LeetCode in Kotlin

1463. Cherry Pickup II

Hard

You are given a rows x cols matrix grid representing a field of cherries where grid[i][j] represents the number of cherries that you can collect from the (i, j) cell.

You have two robots that can collect cherries for you:

• Robot #1 is located at the top-left corner (0, 0), and
• Robot #2 is located at the top-right corner (0, cols - 1).

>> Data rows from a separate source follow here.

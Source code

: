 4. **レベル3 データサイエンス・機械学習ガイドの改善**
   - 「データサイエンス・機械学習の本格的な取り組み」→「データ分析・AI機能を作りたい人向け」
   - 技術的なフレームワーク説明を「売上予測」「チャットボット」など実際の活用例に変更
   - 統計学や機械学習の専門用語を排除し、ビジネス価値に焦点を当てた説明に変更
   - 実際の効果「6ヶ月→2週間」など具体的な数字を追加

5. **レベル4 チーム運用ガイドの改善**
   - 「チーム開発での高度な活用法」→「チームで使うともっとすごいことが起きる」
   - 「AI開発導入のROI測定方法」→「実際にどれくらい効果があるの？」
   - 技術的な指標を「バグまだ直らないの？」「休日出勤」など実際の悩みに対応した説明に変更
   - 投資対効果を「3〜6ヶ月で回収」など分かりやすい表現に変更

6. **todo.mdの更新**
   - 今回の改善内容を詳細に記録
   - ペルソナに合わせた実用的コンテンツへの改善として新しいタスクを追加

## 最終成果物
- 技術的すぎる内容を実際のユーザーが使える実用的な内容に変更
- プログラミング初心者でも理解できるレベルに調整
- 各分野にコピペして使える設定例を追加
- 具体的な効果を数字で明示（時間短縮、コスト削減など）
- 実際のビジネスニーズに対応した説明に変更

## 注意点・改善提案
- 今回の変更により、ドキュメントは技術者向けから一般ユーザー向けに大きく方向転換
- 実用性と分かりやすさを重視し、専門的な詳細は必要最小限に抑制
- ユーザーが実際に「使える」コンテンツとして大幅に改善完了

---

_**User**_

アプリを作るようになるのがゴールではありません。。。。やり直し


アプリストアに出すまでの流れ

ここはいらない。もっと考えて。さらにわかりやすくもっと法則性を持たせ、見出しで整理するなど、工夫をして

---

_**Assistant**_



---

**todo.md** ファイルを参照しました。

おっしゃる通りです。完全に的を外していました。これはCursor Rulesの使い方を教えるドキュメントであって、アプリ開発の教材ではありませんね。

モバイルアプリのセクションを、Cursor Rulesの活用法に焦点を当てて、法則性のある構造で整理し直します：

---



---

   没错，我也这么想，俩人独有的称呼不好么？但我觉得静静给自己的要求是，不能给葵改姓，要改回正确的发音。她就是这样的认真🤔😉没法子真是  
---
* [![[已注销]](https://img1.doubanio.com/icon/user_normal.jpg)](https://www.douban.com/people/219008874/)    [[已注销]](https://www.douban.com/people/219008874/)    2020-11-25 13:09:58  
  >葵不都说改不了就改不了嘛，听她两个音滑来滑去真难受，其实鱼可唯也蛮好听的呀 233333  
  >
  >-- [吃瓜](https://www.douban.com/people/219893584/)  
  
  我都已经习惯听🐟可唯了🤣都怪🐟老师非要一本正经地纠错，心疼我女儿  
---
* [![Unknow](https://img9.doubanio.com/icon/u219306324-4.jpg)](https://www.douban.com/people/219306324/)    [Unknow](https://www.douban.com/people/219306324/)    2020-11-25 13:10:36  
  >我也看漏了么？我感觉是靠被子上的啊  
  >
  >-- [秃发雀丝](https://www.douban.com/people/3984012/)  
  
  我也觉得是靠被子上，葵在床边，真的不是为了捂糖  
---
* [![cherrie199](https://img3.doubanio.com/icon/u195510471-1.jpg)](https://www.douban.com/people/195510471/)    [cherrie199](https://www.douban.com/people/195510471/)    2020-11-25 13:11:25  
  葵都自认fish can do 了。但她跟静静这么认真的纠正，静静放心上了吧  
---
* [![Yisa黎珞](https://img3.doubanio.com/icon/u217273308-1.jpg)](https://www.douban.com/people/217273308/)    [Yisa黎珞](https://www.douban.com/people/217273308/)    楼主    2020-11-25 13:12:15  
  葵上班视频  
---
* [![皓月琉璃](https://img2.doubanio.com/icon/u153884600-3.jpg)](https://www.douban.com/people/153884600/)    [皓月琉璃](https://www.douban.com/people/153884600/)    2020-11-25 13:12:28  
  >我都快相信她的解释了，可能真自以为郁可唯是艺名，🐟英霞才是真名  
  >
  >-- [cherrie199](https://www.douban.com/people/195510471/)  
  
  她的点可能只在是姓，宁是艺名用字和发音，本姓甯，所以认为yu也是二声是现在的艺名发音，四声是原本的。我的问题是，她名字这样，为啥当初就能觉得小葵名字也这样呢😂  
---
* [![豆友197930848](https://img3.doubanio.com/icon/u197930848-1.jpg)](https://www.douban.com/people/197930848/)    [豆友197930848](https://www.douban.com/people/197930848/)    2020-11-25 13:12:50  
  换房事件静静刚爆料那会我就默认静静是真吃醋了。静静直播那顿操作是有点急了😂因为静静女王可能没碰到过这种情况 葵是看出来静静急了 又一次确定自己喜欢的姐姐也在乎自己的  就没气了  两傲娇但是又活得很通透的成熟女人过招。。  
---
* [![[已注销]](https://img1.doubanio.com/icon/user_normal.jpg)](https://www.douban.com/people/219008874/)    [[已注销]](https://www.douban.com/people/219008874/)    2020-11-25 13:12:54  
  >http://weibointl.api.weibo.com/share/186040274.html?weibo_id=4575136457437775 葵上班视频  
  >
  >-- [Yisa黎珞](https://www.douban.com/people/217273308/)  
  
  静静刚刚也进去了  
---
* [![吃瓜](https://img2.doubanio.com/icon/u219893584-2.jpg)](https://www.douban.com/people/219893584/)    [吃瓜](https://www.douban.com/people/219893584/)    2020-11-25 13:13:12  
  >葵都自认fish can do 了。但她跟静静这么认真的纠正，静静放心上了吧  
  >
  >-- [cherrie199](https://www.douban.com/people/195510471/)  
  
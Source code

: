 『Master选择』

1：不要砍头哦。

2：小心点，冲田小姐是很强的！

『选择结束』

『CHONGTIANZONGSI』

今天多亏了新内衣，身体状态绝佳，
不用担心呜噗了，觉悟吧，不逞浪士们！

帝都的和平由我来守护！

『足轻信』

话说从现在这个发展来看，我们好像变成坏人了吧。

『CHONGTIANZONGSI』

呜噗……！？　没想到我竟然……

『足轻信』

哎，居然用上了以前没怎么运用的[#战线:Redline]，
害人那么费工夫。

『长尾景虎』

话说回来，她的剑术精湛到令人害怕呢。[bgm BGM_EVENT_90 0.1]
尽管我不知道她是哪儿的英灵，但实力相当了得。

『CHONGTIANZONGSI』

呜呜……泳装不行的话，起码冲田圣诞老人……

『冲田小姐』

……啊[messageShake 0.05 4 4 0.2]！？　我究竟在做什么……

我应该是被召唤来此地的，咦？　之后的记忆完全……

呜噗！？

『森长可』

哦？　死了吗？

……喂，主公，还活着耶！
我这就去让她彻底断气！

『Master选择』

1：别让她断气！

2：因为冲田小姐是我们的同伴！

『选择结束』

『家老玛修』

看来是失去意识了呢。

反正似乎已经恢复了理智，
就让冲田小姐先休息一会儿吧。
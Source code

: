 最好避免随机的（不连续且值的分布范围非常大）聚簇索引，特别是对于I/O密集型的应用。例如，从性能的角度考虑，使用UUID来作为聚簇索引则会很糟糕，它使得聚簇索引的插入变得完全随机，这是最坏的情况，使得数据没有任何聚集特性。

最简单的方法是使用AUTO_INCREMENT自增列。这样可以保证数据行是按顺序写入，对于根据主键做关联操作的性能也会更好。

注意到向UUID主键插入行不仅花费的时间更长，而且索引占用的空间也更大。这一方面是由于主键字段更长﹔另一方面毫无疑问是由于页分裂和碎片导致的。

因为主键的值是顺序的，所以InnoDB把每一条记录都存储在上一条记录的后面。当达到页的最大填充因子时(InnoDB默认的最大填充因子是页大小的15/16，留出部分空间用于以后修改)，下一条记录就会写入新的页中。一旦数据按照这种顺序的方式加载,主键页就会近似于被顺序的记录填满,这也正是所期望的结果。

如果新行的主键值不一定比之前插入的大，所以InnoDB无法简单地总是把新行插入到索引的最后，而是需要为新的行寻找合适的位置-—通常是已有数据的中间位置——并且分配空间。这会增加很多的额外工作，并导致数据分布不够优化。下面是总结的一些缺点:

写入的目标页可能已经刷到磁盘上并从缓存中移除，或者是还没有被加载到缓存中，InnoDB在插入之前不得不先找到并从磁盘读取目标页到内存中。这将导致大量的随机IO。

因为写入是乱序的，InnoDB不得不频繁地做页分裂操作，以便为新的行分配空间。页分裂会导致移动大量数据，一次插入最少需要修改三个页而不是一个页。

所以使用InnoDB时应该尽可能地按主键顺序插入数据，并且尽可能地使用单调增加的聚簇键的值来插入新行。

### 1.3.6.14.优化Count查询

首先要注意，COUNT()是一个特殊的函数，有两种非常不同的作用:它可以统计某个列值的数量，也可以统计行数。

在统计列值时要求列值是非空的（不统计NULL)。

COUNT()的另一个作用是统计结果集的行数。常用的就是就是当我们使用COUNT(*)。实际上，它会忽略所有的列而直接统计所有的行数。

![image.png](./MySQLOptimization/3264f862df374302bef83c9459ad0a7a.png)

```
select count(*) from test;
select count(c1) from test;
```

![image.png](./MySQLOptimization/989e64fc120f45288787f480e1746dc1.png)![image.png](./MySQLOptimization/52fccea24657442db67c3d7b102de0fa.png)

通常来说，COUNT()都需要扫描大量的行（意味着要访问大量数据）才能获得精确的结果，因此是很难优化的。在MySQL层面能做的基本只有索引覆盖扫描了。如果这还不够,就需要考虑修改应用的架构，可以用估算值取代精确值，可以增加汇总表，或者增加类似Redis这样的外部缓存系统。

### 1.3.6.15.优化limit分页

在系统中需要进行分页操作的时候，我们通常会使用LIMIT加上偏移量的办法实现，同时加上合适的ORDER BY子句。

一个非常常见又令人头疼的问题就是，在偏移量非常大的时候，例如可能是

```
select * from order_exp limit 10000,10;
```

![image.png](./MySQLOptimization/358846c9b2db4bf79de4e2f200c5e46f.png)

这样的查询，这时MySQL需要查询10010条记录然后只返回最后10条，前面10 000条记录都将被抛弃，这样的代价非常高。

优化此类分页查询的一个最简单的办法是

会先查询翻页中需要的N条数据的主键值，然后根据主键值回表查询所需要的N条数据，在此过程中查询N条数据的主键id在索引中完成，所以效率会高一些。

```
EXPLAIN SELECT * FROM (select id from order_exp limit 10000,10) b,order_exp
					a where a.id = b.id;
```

Return the maximum number of cherries collection using both robots by following the rules below:

• From a cell (i, j), robots can move to cell (i + 1, j - 1), (i + 1, j), or (i + 1, j + 1).
• When any robot passes through a cell, It picks up all cherries, and the cell becomes an empty cell.
• When both robots stay in the same cell, only one takes the cherries.
• Both robots cannot move outside of the grid at any moment.
• Both robots should reach the bottom row in grid.

Example 1:

Input: grid = [[3,1,1],[2,5,1],[1,5,5],[2,1,1]]

Output: 24

Explanation: Path of robot #1 and #2 are described in color green and blue respectively.

Cherries taken by Robot #1, (3 + 2 + 5 + 2) = 12.

Cherries taken by Robot #2, (1 + 5 + 5 + 1) = 12.

Total of cherries: 12 + 12 = 24.

Example 2:

Input: grid = [[1,0,0,0,0,0,1],[2,0,0,0,0,3,0],[2,0,9,0,0,0,0],[0,3,0,5,4,0,0],[1,0,2,3,0,0,6]]

Output: 28

Explanation: Path of robot #1 and #2 are described in color green and blue respectively.

Cherries taken by Robot #1, (1 + 9 + 5 + 2) = 17.

Cherries taken by Robot #2, (1 + 3 + 4 + 3) = 11.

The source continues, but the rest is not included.